## TO DO
Find the lines in the listing below that have the word "apertura" and give their count, nothing else.

## DATA FOR THIS TASK

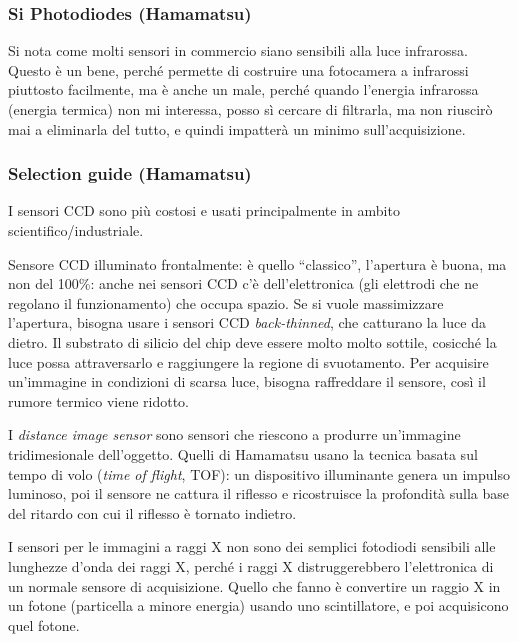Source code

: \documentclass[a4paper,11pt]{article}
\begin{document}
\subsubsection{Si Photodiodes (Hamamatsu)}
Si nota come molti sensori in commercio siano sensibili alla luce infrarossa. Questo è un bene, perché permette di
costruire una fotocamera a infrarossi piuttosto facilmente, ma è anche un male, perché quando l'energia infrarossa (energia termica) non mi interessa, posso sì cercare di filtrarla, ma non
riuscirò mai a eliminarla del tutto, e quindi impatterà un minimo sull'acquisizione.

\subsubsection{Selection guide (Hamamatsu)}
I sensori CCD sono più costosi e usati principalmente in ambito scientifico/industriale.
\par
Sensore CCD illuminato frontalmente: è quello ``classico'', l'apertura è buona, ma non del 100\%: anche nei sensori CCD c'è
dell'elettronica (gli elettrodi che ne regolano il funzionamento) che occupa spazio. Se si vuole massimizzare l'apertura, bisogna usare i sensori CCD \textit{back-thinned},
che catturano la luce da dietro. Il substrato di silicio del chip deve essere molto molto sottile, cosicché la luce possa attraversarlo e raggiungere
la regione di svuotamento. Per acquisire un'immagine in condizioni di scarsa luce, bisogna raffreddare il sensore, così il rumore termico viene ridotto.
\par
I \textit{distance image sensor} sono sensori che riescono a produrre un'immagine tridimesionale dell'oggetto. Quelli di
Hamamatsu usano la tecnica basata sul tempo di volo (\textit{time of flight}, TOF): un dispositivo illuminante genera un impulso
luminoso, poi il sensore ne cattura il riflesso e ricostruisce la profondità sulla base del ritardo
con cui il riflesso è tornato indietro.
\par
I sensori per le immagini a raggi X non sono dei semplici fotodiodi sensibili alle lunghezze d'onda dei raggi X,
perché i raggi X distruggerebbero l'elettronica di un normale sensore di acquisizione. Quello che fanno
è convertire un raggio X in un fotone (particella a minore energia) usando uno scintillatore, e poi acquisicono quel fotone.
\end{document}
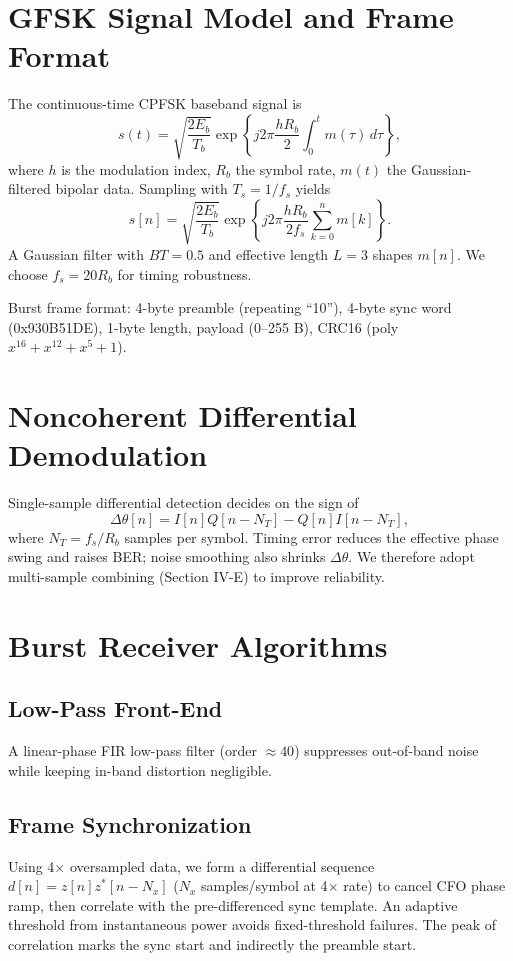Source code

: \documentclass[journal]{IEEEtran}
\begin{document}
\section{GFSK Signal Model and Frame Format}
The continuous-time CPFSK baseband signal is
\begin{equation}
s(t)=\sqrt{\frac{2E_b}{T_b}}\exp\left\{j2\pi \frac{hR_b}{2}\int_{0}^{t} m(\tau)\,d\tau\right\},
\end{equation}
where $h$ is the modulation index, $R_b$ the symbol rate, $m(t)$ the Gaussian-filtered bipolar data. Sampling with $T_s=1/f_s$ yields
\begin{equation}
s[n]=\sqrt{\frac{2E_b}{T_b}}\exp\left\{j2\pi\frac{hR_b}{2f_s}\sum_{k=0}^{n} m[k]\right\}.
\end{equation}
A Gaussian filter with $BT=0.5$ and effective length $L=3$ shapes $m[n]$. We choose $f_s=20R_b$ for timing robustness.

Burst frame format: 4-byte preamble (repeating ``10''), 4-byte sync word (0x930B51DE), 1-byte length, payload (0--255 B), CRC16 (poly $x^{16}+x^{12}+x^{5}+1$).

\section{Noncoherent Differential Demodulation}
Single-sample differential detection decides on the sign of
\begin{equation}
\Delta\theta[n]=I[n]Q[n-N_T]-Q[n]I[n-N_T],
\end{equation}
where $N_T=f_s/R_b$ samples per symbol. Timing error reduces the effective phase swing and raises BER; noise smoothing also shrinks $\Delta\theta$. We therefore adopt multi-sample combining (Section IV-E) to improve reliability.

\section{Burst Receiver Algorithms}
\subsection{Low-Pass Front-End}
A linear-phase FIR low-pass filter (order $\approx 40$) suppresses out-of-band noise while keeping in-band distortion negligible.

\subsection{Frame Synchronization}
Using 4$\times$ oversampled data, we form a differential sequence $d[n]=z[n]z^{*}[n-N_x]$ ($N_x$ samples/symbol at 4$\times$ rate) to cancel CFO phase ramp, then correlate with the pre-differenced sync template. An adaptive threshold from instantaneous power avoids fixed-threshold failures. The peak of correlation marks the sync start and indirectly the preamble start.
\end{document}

## YOUR SOLUTION
2